To his credit, Fingeroth avoids going down most of these well-plumbed rabbit holes. Helpfully (and a bit wearily), he even points out that the 1976 Select Committee on Assassinations, which was created to go back over evidence already investigated by the 1964 Warren Commission, was ultimately unable to substantiate the claim that more than one person was involved.
What really interests Fingeroth is Ruby himself. Born Jacob Rubenstein in Chicago, Ruby eventually relocated to Dallas. It was there — as a not particularly successful nightclub impresario, “a perennial small-timer looking for validation from everyone with whom he came into contact” — that he moved in a Runyonesque world of rounders, strippers, vice cops, and shtarkers. Indeed, it was Ruby’s milieu that supercharged theories about him — theories holding either that Ruby was a mob enforcer assigned to take out Oswald before he could squeal, or that the Dallas PD knew what he was up to and deliberately let him get close to his victim. Sure, Ruby probably mixed with mobsters. Who didn’t in his world?

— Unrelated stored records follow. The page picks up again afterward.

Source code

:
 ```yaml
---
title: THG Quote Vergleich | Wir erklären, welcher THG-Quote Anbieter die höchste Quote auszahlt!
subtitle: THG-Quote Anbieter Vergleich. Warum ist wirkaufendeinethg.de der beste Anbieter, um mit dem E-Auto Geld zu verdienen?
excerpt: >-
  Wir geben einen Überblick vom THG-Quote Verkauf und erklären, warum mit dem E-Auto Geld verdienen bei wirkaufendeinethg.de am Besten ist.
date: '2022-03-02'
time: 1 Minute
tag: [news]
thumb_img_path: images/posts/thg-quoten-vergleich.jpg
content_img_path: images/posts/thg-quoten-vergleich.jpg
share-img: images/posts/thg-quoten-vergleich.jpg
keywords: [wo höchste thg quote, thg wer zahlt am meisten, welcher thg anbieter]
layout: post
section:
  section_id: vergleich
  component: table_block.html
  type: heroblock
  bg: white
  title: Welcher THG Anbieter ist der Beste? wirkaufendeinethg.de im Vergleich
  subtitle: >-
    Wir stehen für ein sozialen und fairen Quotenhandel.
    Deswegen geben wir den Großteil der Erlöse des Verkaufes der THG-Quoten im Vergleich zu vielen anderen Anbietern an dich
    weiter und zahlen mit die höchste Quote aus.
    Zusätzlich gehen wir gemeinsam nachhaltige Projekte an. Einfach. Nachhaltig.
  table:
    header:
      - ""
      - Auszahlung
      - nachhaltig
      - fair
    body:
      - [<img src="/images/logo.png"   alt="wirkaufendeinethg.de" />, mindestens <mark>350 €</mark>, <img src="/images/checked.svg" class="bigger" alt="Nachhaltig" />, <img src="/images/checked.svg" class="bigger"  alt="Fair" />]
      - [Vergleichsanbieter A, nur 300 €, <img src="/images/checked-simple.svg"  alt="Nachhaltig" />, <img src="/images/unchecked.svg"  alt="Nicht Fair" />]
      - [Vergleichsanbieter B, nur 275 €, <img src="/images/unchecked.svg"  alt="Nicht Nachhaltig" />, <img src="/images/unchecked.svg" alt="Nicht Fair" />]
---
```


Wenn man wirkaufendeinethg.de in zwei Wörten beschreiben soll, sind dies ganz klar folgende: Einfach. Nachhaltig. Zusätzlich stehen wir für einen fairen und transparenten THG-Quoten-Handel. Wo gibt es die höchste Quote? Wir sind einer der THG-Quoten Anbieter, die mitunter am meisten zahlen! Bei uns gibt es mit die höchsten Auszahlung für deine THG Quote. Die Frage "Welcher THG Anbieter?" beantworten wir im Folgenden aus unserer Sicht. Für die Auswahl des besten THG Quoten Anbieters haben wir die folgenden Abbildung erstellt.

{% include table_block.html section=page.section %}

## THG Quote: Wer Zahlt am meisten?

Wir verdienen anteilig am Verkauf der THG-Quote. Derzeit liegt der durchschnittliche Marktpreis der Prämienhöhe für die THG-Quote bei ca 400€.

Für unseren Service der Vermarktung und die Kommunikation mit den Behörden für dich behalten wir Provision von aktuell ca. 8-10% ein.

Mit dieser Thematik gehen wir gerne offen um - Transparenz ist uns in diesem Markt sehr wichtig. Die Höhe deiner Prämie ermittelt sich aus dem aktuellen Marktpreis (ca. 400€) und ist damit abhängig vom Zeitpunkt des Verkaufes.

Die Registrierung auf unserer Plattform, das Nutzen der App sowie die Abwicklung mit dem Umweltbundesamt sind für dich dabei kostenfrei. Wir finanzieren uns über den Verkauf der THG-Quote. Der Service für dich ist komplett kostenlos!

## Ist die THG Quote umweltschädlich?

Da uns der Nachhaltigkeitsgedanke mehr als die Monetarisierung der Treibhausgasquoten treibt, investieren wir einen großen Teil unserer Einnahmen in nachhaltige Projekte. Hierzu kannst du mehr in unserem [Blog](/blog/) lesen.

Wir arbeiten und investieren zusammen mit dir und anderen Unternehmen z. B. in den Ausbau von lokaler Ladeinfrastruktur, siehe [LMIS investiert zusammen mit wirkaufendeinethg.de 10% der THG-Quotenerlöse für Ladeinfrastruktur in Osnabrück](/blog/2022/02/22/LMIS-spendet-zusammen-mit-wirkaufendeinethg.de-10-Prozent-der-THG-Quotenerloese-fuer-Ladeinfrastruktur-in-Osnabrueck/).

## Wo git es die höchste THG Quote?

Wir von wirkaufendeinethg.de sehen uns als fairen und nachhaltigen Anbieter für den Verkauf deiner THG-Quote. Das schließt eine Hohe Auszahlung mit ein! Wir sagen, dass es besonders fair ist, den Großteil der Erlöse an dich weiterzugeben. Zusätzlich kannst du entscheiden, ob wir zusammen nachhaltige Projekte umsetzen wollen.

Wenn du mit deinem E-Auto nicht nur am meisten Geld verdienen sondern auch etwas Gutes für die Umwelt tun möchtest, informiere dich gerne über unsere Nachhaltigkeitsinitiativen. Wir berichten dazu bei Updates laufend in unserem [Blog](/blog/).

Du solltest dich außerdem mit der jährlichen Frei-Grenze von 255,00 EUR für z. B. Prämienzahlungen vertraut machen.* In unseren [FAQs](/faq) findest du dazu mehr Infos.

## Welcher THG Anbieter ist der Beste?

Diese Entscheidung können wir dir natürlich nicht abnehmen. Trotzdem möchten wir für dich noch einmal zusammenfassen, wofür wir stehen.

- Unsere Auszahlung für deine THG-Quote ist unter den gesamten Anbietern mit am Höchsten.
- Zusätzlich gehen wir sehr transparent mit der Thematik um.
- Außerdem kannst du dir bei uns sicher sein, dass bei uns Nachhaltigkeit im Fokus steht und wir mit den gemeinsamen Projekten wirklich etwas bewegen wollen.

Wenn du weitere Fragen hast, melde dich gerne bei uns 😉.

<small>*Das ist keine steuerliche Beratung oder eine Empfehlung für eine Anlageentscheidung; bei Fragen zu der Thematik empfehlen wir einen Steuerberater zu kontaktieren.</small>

And he spent so much time ingratiating himself with Dallas cops, who could destroy a man like Ruby with a single liquor-license violation, that they likely assumed that he was just another rubbernecker when he showed up at the Headquarters that morning.
It turns out that one of Jack Ruby’s motivators may have been his Judaism. A paid-up member of Shearith Israel — a venerable Conservative congregation in Dallas — Ruby was, if not an especially devout Jew, then one for whom community was central. Like so many Americans, Ruby loved JFK. But he particularly admired him “ … for prospering despite prejudice against Catholics, which he saw as not unlike the prejudice Jews faced.”
Although JFK’s “Ask not what your country can do for you” inaugural speech gave many Americans a sense of hopefulness, the John Birch Society and other far-right extremist groups were exerting real influence on Civil Rights – era American politics. In the days leading up to the president’s visit to Dallas, a city “where many virulently hated Kennedy,” Ruby was profoundly disturbed by the messaging that started to proliferate. A mock “wanted for treason” flyer circulated, accusing Kennedy of improbable political and personal crimes. A full-page ad in the Dallas Morning News characterized the president as an incompetent Soviet dupe. Because the ad was signed “Bernard Weissman,” Ruby speculated that it had been placed by “Jew hating” provocateurs.
After his arrest, and during his subsequent homicide trial, Ruby’s already quirky personality started to transform into something much darker. His profound sense of Jewish identity deteriorated into paranoid delusions. “There is going to be the greatest purge against the Jews of America in all history,” he told Rabbi Hillel Silverman of Congregation Shearith Israel, who stood by him throughout his trial. “ … it is a plot … you are next on the list.”
According to Rabbi Silverman, Ruby’s sense of remorse stemmed not from killing Oswald, but rather from being a shanda, for bringing shame upon the Jewish community and unleashing (largely imagined) antisemitic backlash. While it broke him entirely, his defense lawyer, the great Melvin Belli, couldn’t quite get him off on an insanity plea.
Ruby was never able to explain why he killed Oswald — at least not in a coherent fashion. He may not be a likable character in this book, but there is something compelling and strangely sympathetic about him. As Fingeroth says, Ruby was in many ways “the classic shlimazel … a guy who could have been my weird cousin — or yours.”
Angus Smith is a retired Canadian intelligence official, writer and Jewish educator who lives in rural Nova Scotia.